------ Material for this task

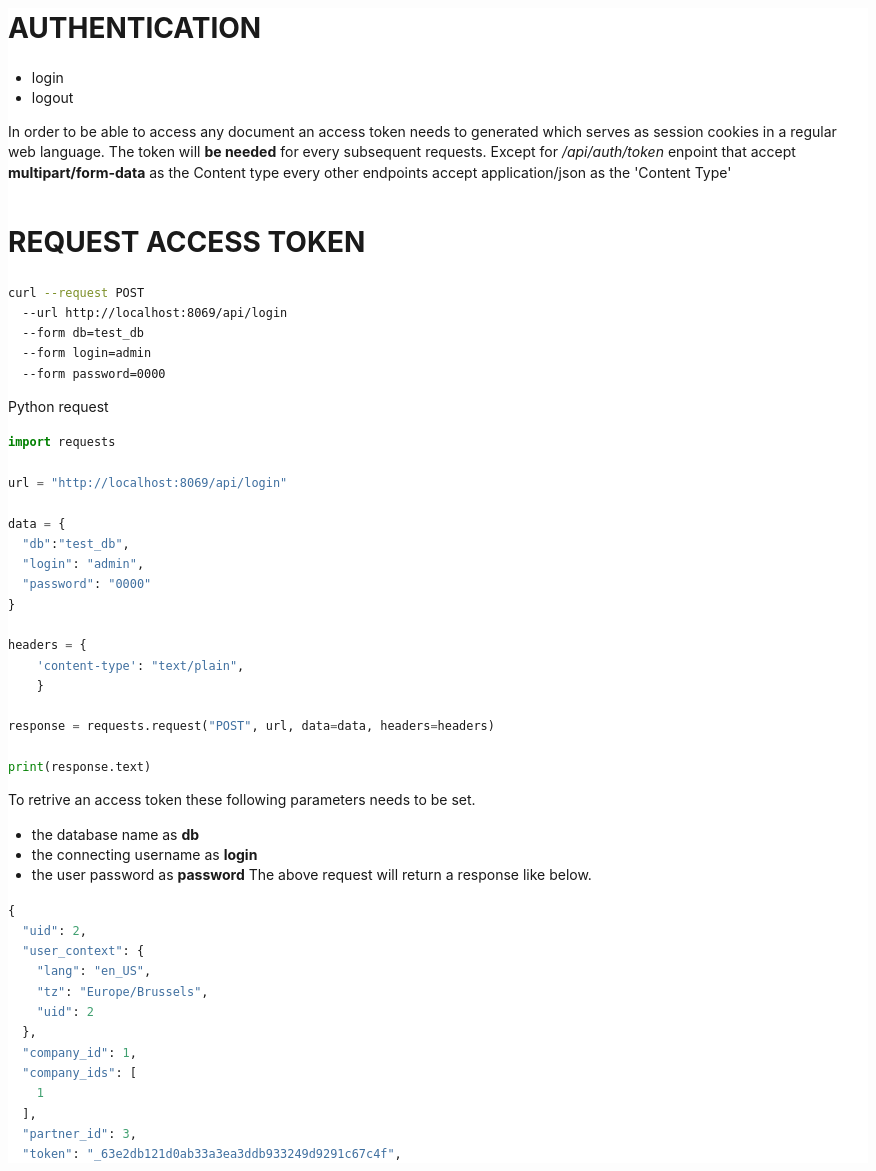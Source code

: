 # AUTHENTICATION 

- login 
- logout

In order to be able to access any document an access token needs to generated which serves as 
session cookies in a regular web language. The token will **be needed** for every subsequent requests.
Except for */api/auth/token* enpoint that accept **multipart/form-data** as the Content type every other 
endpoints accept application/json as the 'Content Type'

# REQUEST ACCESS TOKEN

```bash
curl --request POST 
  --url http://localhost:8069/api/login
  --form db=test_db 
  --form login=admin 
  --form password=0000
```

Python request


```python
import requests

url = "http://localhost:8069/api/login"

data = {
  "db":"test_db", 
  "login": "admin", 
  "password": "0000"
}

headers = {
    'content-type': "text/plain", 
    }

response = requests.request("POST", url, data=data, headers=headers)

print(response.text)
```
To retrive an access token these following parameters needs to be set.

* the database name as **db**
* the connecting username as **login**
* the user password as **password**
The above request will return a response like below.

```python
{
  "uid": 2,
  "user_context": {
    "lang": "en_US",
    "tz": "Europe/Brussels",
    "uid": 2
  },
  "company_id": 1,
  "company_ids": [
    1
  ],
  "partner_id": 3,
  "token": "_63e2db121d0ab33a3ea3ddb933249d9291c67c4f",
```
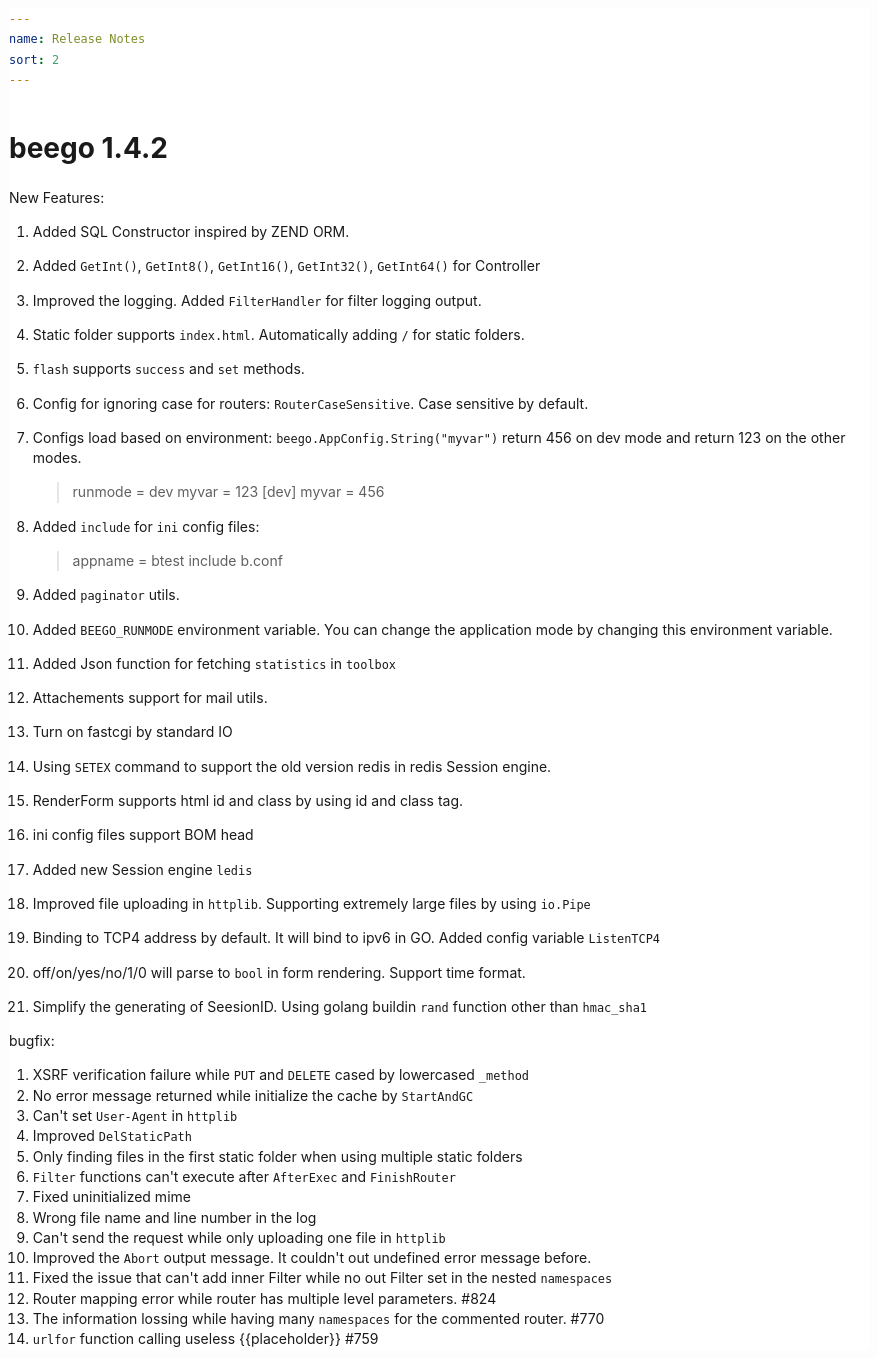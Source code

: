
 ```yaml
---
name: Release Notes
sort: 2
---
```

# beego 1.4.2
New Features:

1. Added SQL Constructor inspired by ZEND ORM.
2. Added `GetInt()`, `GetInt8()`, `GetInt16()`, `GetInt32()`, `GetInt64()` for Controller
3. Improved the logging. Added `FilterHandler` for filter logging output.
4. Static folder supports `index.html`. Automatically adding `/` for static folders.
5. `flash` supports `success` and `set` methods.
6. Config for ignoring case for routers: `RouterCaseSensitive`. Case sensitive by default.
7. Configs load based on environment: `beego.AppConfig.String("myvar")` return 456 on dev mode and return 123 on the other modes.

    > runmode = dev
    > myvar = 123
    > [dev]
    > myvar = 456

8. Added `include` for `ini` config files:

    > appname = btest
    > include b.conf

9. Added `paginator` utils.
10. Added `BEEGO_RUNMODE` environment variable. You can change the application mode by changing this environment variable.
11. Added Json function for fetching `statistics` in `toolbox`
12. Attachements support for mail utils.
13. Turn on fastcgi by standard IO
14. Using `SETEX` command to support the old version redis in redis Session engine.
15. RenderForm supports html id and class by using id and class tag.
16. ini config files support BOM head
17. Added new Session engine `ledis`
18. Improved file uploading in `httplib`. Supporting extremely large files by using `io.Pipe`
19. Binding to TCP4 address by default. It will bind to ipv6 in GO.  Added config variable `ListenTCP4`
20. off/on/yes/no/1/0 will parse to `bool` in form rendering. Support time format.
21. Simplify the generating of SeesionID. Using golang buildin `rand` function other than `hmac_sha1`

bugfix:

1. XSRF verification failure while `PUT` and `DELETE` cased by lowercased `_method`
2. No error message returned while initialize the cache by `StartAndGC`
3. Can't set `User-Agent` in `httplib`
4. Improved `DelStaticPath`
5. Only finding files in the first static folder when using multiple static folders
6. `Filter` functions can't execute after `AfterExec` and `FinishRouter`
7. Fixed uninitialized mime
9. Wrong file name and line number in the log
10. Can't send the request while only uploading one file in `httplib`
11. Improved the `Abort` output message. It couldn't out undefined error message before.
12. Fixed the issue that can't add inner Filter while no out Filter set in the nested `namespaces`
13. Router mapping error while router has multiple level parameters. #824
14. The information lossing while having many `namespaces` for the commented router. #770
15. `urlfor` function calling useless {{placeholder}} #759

------------

-- Your task --
When you reach the line with "myvar = 123" in the records above, start writing out lines exactly, and stop once the line with "20. off/on/yes/no/1/0 will" has been written; include nothing else.

-- Output --
    > myvar = 123
    > [dev]
    > myvar = 456

8. Added `include` for `ini` config files:

    > appname = btest
    > include b.conf

9. Added `paginator` utils.
10. Added `BEEGO_RUNMODE` environment variable. You can change the application mode by changing this environment variable.
11. Added Json function for fetching `statistics` in `toolbox`
12. Attachements support for mail utils.
13. Turn on fastcgi by standard IO
14. Using `SETEX` command to support the old version redis in redis Session engine.
15. RenderForm supports html id and class by using id and class tag.
16. ini config files support BOM head
17. Added new Session engine `ledis`
18. Improved file uploading in `httplib`. Supporting extremely large files by using `io.Pipe`
19. Binding to TCP4 address by default. It will bind to ipv6 in GO.  Added config variable `ListenTCP4`
20. off/on/yes/no/1/0 will parse to `bool` in form rendering. Support time format.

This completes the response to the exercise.